Alle drei Berliner Universitäten wechseln in diesem Jahr ihre Präsidenten, Das Superwahljahr wird zu einer Richtungsentscheidung.

Bei Universitäten handelt es sich nicht um tote Materie, sondern um lebende Organismen. Als solche sind sie von ihrer Geschichte geprägt und haben eine kollektive Identität, ja, eine kollektive Psyche. Das muss verstehen, wer verstehen will, warum nicht jeder Präsident zu jeder Uni passt. Und warum die Humboldt-Universität in ihrem soeben nominierten Präsidentschaftskandidaten, Sachsen-Anhalts Wissenschaftsminister Jan-Hendrik Olbertz, den richtigen Mann zur richtigen Zeit sieht.
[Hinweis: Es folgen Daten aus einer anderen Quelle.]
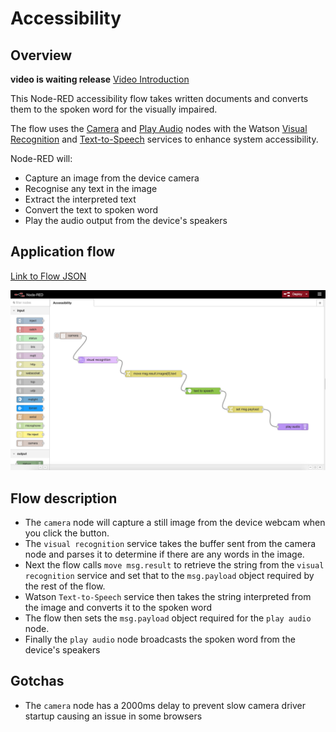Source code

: # Accessibility

## Overview

**video is waiting release**
[Video Introduction]()

This Node-RED accessibility flow takes written documents and converts them to the spoken word for the visually impaired.

The flow uses the <a href="https://github.com/ibm-early-programs/node-red-contrib-browser-utils/tree/master/camera">Camera</a> and <a href="https://github.com/lorentzlasson/node-red-contrib-play-audio">Play Audio</a> nodes with the Watson <a href="https://github.com/watson-developer-cloud/node-red-node-watson/tree/master/services/visual_recognition">Visual Recognition</a> and <a href="https://github.com/watson-developer-cloud/node-red-node-watson/tree/master/services/text_to_speech">Text-to-Speech</a> services to enhance system accessibility.


Node-RED will:
* Capture an image from the device camera
* Recognise any text in the image
* Extract the interpreted text
* Convert the text to spoken word
* Play the audio output from the device's speakers


## Application flow
[Link to Flow JSON](./accessibility.json)

![interpreter flow](./accessibility.png)


## Flow description


* The `camera` node will capture a still image from the device webcam when you click the button.
* The `visual recognition` service takes the buffer sent from the camera node and parses it to determine if there are any words in the image.
* Next the flow calls `move msg.result` to retrieve the string from the `visual recognition` service and set that to the `msg.payload` object required by the rest of the flow.
* Watson `Text-to-Speech` service then takes the string interpreted from the image and converts it to the spoken word
* The flow then sets the `msg.payload` object required for the `play audio` node.
* Finally the `play audio` node broadcasts the spoken word from the device's speakers

## Gotchas

* The `camera` node has a 2000ms delay to prevent slow camera driver startup causing an issue in some browsers
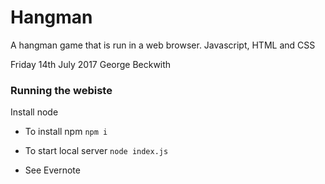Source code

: # Hangman
A hangman game that is run in a web browser.
Javascript, HTML and CSS

Friday 14th July 2017
George Beckwith

### Running the webiste

Install node

* To install npm `npm i`

* To start local server `node index.js`
* See Evernote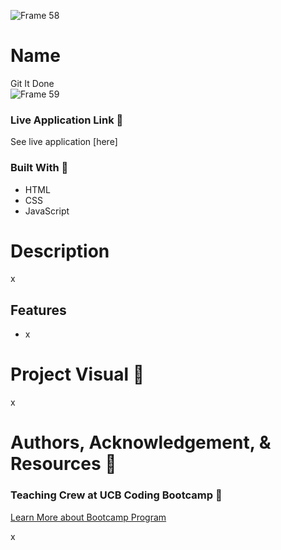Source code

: ![Frame 58](https://user-images.githubusercontent.com/77648727/110423056-400b7400-8055-11eb-86a6-4bd3f52c85bc.png)

# Name 
Git It Done         
![Frame 59](https://user-images.githubusercontent.com/77648727/110423470-f1120e80-8055-11eb-920f-f0b8b60f0bc7.png)



### Live Application Link :eyes:
See live application [here]

### Built With :toolbox: 
- HTML
- CSS
- JavaScript

# Description 
x

## Features

- x

# Project Visual :metal:

x

# Authors, Acknowledgement, & Resources :handshake:
### Teaching Crew at UCB Coding Bootcamp :tada:
[Learn More about Bootcamp Program](https://bootcamp.berkeley.edu/coding/) 

x


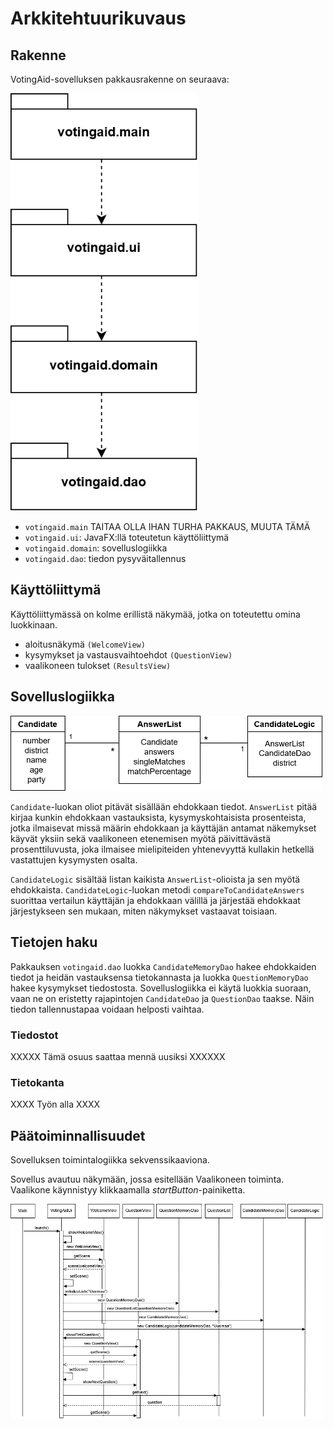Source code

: # Arkkitehtuurikuvaus

## Rakenne

VotingAid-sovelluksen pakkausrakenne on seuraava:

<img src="https://raw.githubusercontent.com/mlkulmala/ot-harjoitustyo/master/Vaalikone/dokumentaatio/kuvat/pakkauskaavio1.png" width="300">

- `votingaid.main` TAITAA OLLA IHAN TURHA PAKKAUS, MUUTA TÄMÄ
- `votingaid.ui`: JavaFX:llä toteutetun käyttöliittymä 
- `votingaid.domain`: sovelluslogiikka
- `votingaid.dao`: tiedon pysyväitallennus 

## Käyttöliittymä

Käyttöliittymässä on kolme erillistä näkymää, jotka on toteutettu omina luokkinaan.

- aloitusnäkymä `(WelcomeView)`
- kysymykset ja vastausvaihtoehdot `(QuestionView)`
- vaalikoneen tulokset `(ResultsView)`


## Sovelluslogiikka

<img src="https://raw.githubusercontent.com/mlkulmala/ot-harjoitustyo/master/Vaalikone/dokumentaatio/kuvat/luokkakaavio_Answers.png" width="500">

`Candidate`-luokan oliot pitävät sisällään ehdokkaan tiedot. `AnswerList` pitää 
kirjaa kunkin ehdokkaan vastauksista, kysymyskohtaisista prosenteista, jotka 
ilmaisevat missä määrin ehdokkaan ja käyttäjän antamat näkemykset käyvät yksiin 
sekä vaalikoneen etenemisen myötä päivittävästä prosenttiluvusta, joka ilmaisee 
mielipiteiden yhtenevyyttä kullakin hetkellä vastattujen kysymysten osalta. 

`CandidateLogic` sisältää listan kaikista `AnswerList`-olioista ja sen myötä 
ehdokkaista. `CandidateLogic`-luokan metodi `compareToCandidateAnswers` 
suorittaa vertailun käyttäjän ja ehdokkaan välillä ja järjestää ehdokkaat 
järjestykseen sen mukaan, miten näkymykset vastaavat toisiaan.

## Tietojen haku 

Pakkauksen `votingaid.dao` luokka `CandidateMemoryDao` hakee ehdokkaiden tiedot 
ja heidän vastauksensa tietokannasta ja luokka `QuestionMemoryDao` hakee 
kysymykset tiedostosta. Sovelluslogiikka ei käytä luokkia suoraan, vaan ne on
eristetty rajapintojen `CandidateDao` ja `QuestionDao` taakse. Näin tiedon 
tallennustapaa voidaan helposti vaihtaa.

### Tiedostot

XXXXX Tämä osuus saattaa mennä uusiksi XXXXXX

### Tietokanta

XXXX Työn alla XXXX 

## Päätoiminnallisuudet

Sovelluksen toimintalogiikka sekvenssikaaviona.

Sovellus avautuu näkymään, jossa esitellään Vaalikoneen toiminta. Vaalikone
käynnistyy klikkaamalla *startButton*-painiketta.

<img src="https://raw.githubusercontent.com/mlkulmala/ot-harjoitustyo/master/Vaalikone/dokumentaatio/kuvat/sekvenssikaavio_ui.png" width="500">





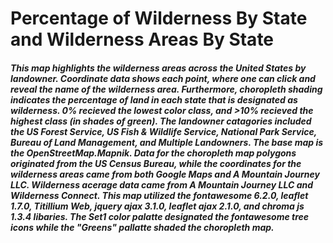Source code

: # Percentage of Wilderness By State and Wilderness Areas By State

##### This map highlights the wilderness areas across the United States by landowner. Coordinate data shows each point, where one can click and reveal the name of the wilderness area. Furthermore, choropleth shading indicates the percentage of land in each state that is designated as wilderness. 0% recieved the lowest color class, and >10% recieved the highest class (in shades of green). The landowner catagories included the US Forest Service, US Fish & Wildlife Service, National Park Service, Bureau of Land Management, and Multiple Landowners. The base map is the OpenStreetMap.Mapnik. Data for the choropleth map polygons originated from the US Census Bureau, while the coordinates for the wilderness areas came from both Google Maps and A Mountain Journey LLC. Wilderness acerage data came from A Mountain Journey LLC and Wilderness Connect. This map utilized the fontawesome 6.2.0, leaflet 1.7.0, Titillium Web, jquery ajax 3.1.0, leaflet ajax 2.1.0, and chroma js 1.3.4 libaries. The Set1 color palatte designated the fontawesome tree icons while the "Greens" pallatte shaded the choropleth map.
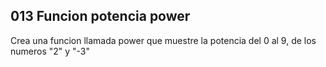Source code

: ## 013 Funcion potencia power

Crea una funcion llamada power que muestre la potencia del 0 al 9, de los numeros "2" y "-3"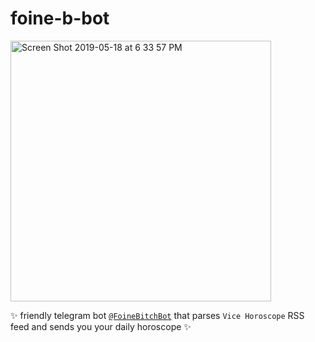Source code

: # foine-b-bot


<img width="417" alt="Screen Shot 2019-05-18 at 6 33 57 PM" src="https://user-images.githubusercontent.com/8630513/57975797-f55fca00-799e-11e9-9da3-2ecd64aa766d.png">

✨ friendly telegram bot <a href="https://t.me/FoineBitchBot">`@FoineBitchBot`</a> that parses `Vice Horoscope` RSS feed and sends you your daily horoscope ✨
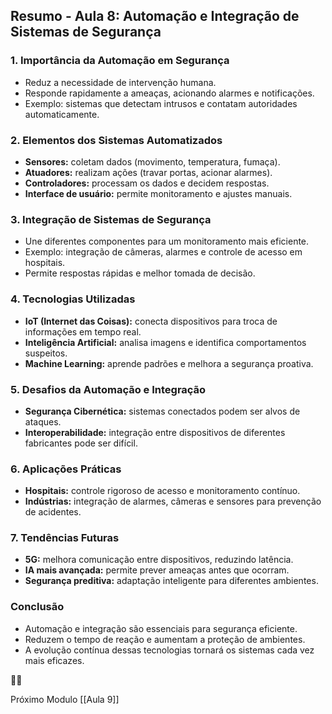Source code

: ## **Resumo - Aula 8: Automação e Integração de Sistemas de Segurança**

### **1. Importância da Automação em Segurança**

- Reduz a necessidade de intervenção humana.
- Responde rapidamente a ameaças, acionando alarmes e notificações.
- Exemplo: sistemas que detectam intrusos e contatam autoridades automaticamente.

### **2. Elementos dos Sistemas Automatizados**

- **Sensores:** coletam dados (movimento, temperatura, fumaça).
- **Atuadores:** realizam ações (travar portas, acionar alarmes).
- **Controladores:** processam os dados e decidem respostas.
- **Interface de usuário:** permite monitoramento e ajustes manuais.

### **3. Integração de Sistemas de Segurança**

- Une diferentes componentes para um monitoramento mais eficiente.
- Exemplo: integração de câmeras, alarmes e controle de acesso em hospitais.
- Permite respostas rápidas e melhor tomada de decisão.

### **4. Tecnologias Utilizadas**

- **IoT (Internet das Coisas):** conecta dispositivos para troca de informações em tempo real.
- **Inteligência Artificial:** analisa imagens e identifica comportamentos suspeitos.
- **Machine Learning:** aprende padrões e melhora a segurança proativa.

### **5. Desafios da Automação e Integração**

- **Segurança Cibernética:** sistemas conectados podem ser alvos de ataques.
- **Interoperabilidade:** integração entre dispositivos de diferentes fabricantes pode ser difícil.

### **6. Aplicações Práticas**

- **Hospitais:** controle rigoroso de acesso e monitoramento contínuo.
- **Indústrias:** integração de alarmes, câmeras e sensores para prevenção de acidentes.

### **7. Tendências Futuras**

- **5G:** melhora comunicação entre dispositivos, reduzindo latência.
- **IA mais avançada:** permite prever ameaças antes que ocorram.
- **Segurança preditiva:** adaptação inteligente para diferentes ambientes.

### **Conclusão**

- Automação e integração são essenciais para segurança eficiente.
- Reduzem o tempo de reação e aumentam a proteção de ambientes.
- A evolução contínua dessas tecnologias tornará os sistemas cada vez mais eficazes.

🔐🚀

Próximo Modulo [[Aula 9]]
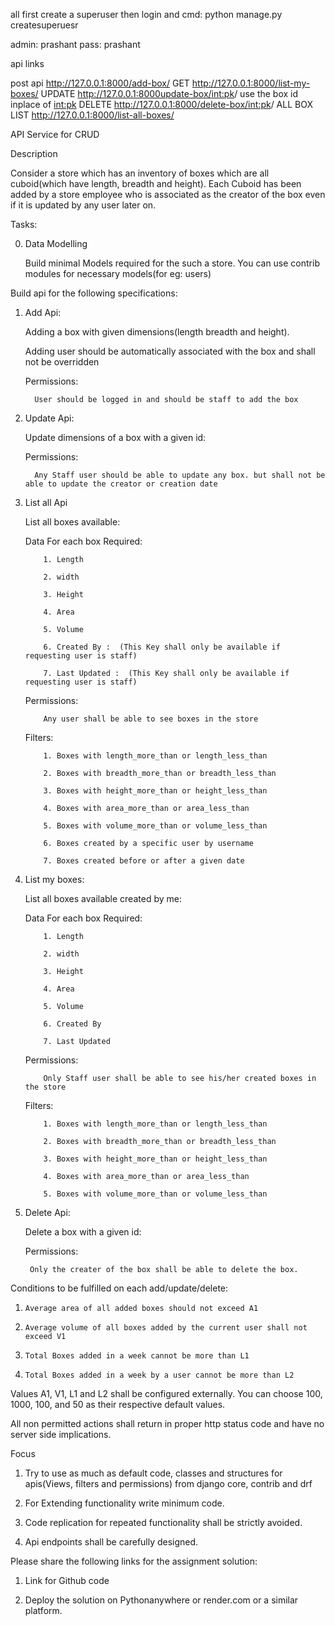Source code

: all first create a superuser then login and 
cmd: python manage.py createsuperuesr




admin: prashant
pass: prashant

api links

post api  http://127.0.0.1:8000/add-box/
GET       http://127.0.0.1:8000/list-my-boxes/
UPDATE     http://127.0.0.1:8000update-box/<int:pk>/       use the box id inplace of <int:pk>
DELETE    http://127.0.0.1:8000/delete-box/<int:pk>/
ALL BOX LIST   http://127.0.0.1:8000/list-all-boxes/




API Service for CRUD

 

Description

Consider a store which has an inventory of boxes which are all cuboid(which have length, breadth and height). Each Cuboid has been added by a store employee who is associated as the creator of the box even if it is updated by any user later on.

 

Tasks:

0. Data Modelling

   Build minimal Models required for the such a store. You can use contrib modules for necessary models(for eg: users)

 

Build api for the following specifications:

1. Add Api:

   Adding a box with given dimensions(length breadth and height).

   Adding user should be automatically associated with the box and shall not be overridden

   Permissions:

         User should be logged in and should be staff to add the box

 

2. Update Api:

   Update dimensions of a box with a given id:

   Permissions:

         Any Staff user should be able to update any box. but shall not be able to update the creator or creation date

 

3. List all Api

   List all boxes available:

   Data For each box Required:

           1. Length

           2. width

           3. Height

           4. Area

           5. Volume

           6. Created By :  (This Key shall only be available if requesting user is staff)

           7. Last Updated :  (This Key shall only be available if requesting user is staff)

   Permissions:

           Any user shall be able to see boxes in the store

   Filters:

           1. Boxes with length_more_than or length_less_than

           2. Boxes with breadth_more_than or breadth_less_than

           3. Boxes with height_more_than or height_less_than

           4. Boxes with area_more_than or area_less_than

           5. Boxes with volume_more_than or volume_less_than

           6. Boxes created by a specific user by username

           7. Boxes created before or after a given date

4. List my boxes:

   List all boxes available created by me:

   Data For each box Required:

           1. Length

           2. width

           3. Height

           4. Area

           5. Volume

           6. Created By

           7. Last Updated

   Permissions:

           Only Staff user shall be able to see his/her created boxes in the store

   Filters:

           1. Boxes with length_more_than or length_less_than

           2. Boxes with breadth_more_than or breadth_less_than

           3. Boxes with height_more_than or height_less_than

           4. Boxes with area_more_than or area_less_than

           5. Boxes with volume_more_than or volume_less_than

 

4. Delete Api:

   Delete a box with a given id:

   Permissions:

        Only the creater of the box shall be able to delete the box.

 

Conditions to be fulfilled on each add/update/delete:

1.     Average area of all added boxes should not exceed A1

2.     Average volume of all boxes added by the current user shall not exceed V1

3.     Total Boxes added in a week cannot be more than L1

4.     Total Boxes added in a week by a user cannot be more than L2

Values A1, V1, L1 and L2 shall be configured externally. You can choose 100, 1000, 100, and 50 as their respective default values.

 

All non permitted actions shall return in proper http status code and have no server side implications.

 

Focus

1. Try to use as much as default code, classes and structures for apis(Views, filters and permissions) from django core, contrib and drf

2. For Extending functionality write minimum code.

3. Code replication for repeated functionality shall be strictly avoided.

4. Api endpoints shall be carefully designed.

 

Please share the following links for the assignment solution:

1) Link for Github code 

2) Deploy the solution on Pythonanywhere or render.com or a similar platform.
Die Fahnen der HU hängen auf halbmast. Seit Jahren hat die Uni Pech mit ihrer Führung. Das hat ihrem stolzen Charakter einige Demütigungen beigebracht. Zuerst, im Jahr 2005, verließ Präsident Jürgen Mlynek die Uni mitten in der Vorbereitung auf den Exzellenzwettbewerb. Die HU scheiterte schon in der Vorrunde, ein Fiasko.

Der nach quälend langer Suche schließlich mit Begeisterung gewählte Theologe Christoph Markschies enttäuschte schwer. Er verkämpfte sich in ungezählten Konflikten und musste eine weitere Niederlage im Exzellenzwettbewerb verantworten. Auch sonst steht Markschies aus Sicht vieler Humboldtianer für Stagnation.

Auf diese Lage antwortet die Uni nun mit einer Lösung, die sie vor fünf Jahren bestimmt noch nicht angestrebt hätte. Damals empfahl sich ein Professor vor allem durch seine herausragende wissenschaftliche Karriere für das Amt des Präsidenten. Jetzt hat die HU verstanden, dass der Leibnizpreis kein Garantiesiegel für eine gute Leitung darstellt. Sie hebt lieber einen Mann auf den Schild, der seit Jahren in der Unipolitik mitmischt.

Tatsächlich ist Olbertz zuzutrauen, dass er das Psychogramm der HU lesen kann und eine Strategie entwickelt, die zu ihr passt. Olbertz wird die HU auch durch neue Verteilungskämpfe führen müssen. Denn für die nächste Runde im Exzellenzwettbewerb muss sie ihr wissenschaftliches Profil neu festlegen. Gut also, dass dem Erziehungswissenschaftler Geschick beim Umgang mit Menschen nachgesagt wird. Denn eine Uni lässt sich nicht mit Befehlen leiten.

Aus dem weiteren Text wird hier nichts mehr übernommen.